Unstructured training ideas → structured with proven learning frameworks → clearer, more effective instructional content.

01The Problem

Creating effective training content requires more than subject expertise; it demands structure, pedagogy, and audience alignment. Without this, learning materials are often disorganized, disengaging, or misaligned with learner needs. This leads to confusion, low retention, and ineffective training outcomes.

02What the AI Does

I generate, structure, evaluate, and refine instructional content using established frameworks like ADDIE, SAM, and Bloom’s Taxonomy. I guide users through audience analysis, learning objective design, content sequencing, assessment creation, and engagement strategies. I am built on a GPT-5.3 language model, configured via a detailed system prompt that: * Constrains me to instructional design expertise * Directs me to provide actionable, pedagogy-grounded recommendations * Encourages alignment with learning science principles * Emphasizes clarity over jargon I do not access external tools, databases, or proprietary knowledge bases.
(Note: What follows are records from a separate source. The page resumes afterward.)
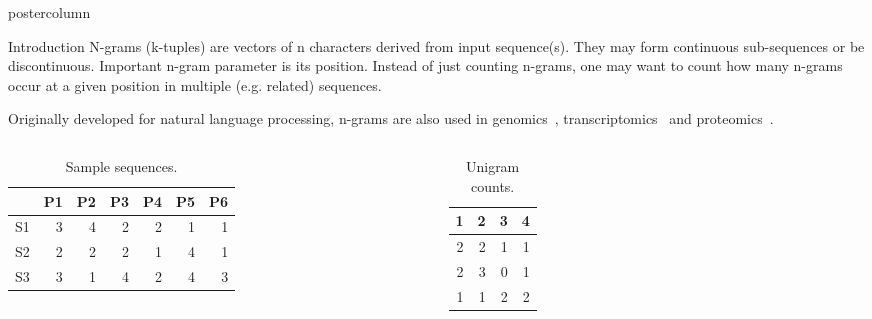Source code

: \documentclass[final]{beamer}\usepackage[]{graphicx}\usepackage[]{color}
\newlength{\columnheight}
\begin{document}
\begin{frame}
  \begin{columns}
    \begin{column}{.49\textwidth}
      \begin{beamercolorbox}[center,wd=\textwidth]{postercolumn}
        \begin{minipage}[T]{.95\textwidth}
          \parbox[t][\columnheight]{\textwidth}
            {
    
        
    \begin{block}{Introduction}
N-grams (k-tuples) are vectors of n characters derived from input sequence(s). They may form continuous sub-sequences or be discontinuous. 
Important n-gram parameter is its position. Instead of just counting n-grams, one may want to count how many n-grams occur at a given position in multiple (e.g. related) sequences.

Originally developed for natural language processing, n-grams are also used in genomics~\citep{fang2011}, transcriptomics~\citep{wang2014} and proteomics~\citep{guo2014}.

\small{
       \begin{columns}[c] %
\begin{table}[ht]
\centering
\begin{tabular}{rrrrrrr}
  \hline
 & P1 & P2 & P3 & P4 & P5 & P6 \\ 
  \hline
S1 & 3 & 4 & 2 & 2 & 1 & 1 \\ 
  S2 & 2 & 2 & 2 & 1 & 4 & 1 \\ 
  S3 & 3 & 1 & 4 & 2 & 4 & 3 \\ 
   \hline
\end{tabular}
\caption{Sample sequences.} 
\end{table}

      
      

    
\begin{table}[ht]
\centering
\begin{tabular}{rrrr}
  \hline
1 & 2 & 3 & 4 \\ 
  \hline
2 & 2 & 1 & 1 \\ 
  2 & 3 & 0 & 1 \\ 
  1 & 1 & 2 & 2 \\ 
   \hline
\end{tabular}
\caption{Unigram counts.} 
\end{table}



\end{columns}}
\end{block}}
\end{minipage}
\end{beamercolorbox}
\end{column}
\end{columns}
\end{frame}
\end{document}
My outputs are shaped entirely by prompt instructions and general training.

03Design Decisions

01 · Choice

Narrow specialization in instructional design

Why

To produce higher-quality, domain-specific guidance instead of generic responses [Creator: add rationale]

Constraint

Limits scope to learning design problems; avoids drifting into unrelated general advice

02 · Choice

Explicit grounding in established frameworks (ADDIE, SAM, Bloom’s Taxonomy)

Why

To anchor outputs in widely accepted methodologies rather than ad hoc suggestions

Constraint

Ensures recommendations follow structured, pedagogically sound approaches

03 · Choice

Instruction to tailor content to audience characteristics (age, prior knowledge, modality)

Why

Effective learning depends heavily on audience alignment [Creator: add rationale]

Constraint

Prevents one-size-fits-all outputs; pushes toward contextualized recommendations

04 · Choice

Emphasis on actionable, clear guidance over theory-heavy explanations

Why

Users likely need usable outputs rather than academic discussion [Creator: add rationale]

Constraint

Reduces abstraction; prioritizes practical application

05 · Choice

Built-in guidance on engagement, assessment, and feedback loops

Why

Instructional design is not just content creation but includes evaluation and iteration

Constraint

Ensures outputs address full learning lifecycle, not just content drafting

06 · Choice

Inclusion of accessibility and inclusivity considerations

Why

Modern instructional design standards require inclusive practices [Creator: add rationale]

Constraint

Encourages outputs that consider diverse learners and accessibility needs

07 · Choice

No tool or data integration (pure prompt-based system)

Why

Simplicity and portability across contexts [Creator: add rationale]

Constraint

Cannot validate against real learner data or LMS analytics

08 · Choice

Tone calibration to be supportive but not overly praising or vague

Why

Maintain credibility and usefulness for professional users

Constraint

Avoids fluff; focuses on substantive feedback and critique

05Key Insight

AI becomes significantly more useful when constrained by domain frameworks that shape not just what it generates, but how it thinks.